[Start of section]

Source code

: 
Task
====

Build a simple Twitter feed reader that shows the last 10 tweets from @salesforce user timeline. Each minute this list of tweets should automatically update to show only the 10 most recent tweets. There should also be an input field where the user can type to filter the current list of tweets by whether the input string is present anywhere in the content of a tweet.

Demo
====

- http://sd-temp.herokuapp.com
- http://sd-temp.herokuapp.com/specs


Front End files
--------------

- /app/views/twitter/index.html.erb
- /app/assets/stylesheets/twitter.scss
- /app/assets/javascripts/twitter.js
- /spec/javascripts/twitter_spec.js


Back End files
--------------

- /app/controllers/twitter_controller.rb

[End of section]
[Start of section]

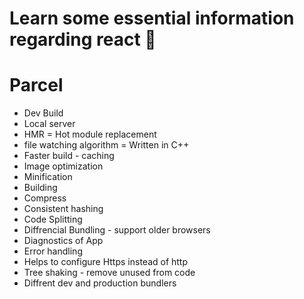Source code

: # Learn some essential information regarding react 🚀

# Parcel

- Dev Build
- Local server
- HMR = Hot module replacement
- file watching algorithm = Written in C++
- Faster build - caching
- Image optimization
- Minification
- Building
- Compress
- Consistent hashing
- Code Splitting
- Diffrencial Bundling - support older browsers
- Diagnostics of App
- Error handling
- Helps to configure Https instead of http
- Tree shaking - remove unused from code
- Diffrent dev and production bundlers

[End of section]

◆ Work to be completed
Above are the records; copy exactly the lines from the line with "Back End files" through the line with "- /app/controllers/twitter_controller.rb", both included.

◆ Output for this exercise
Back End files
--------------

- /app/controllers/twitter_controller.rb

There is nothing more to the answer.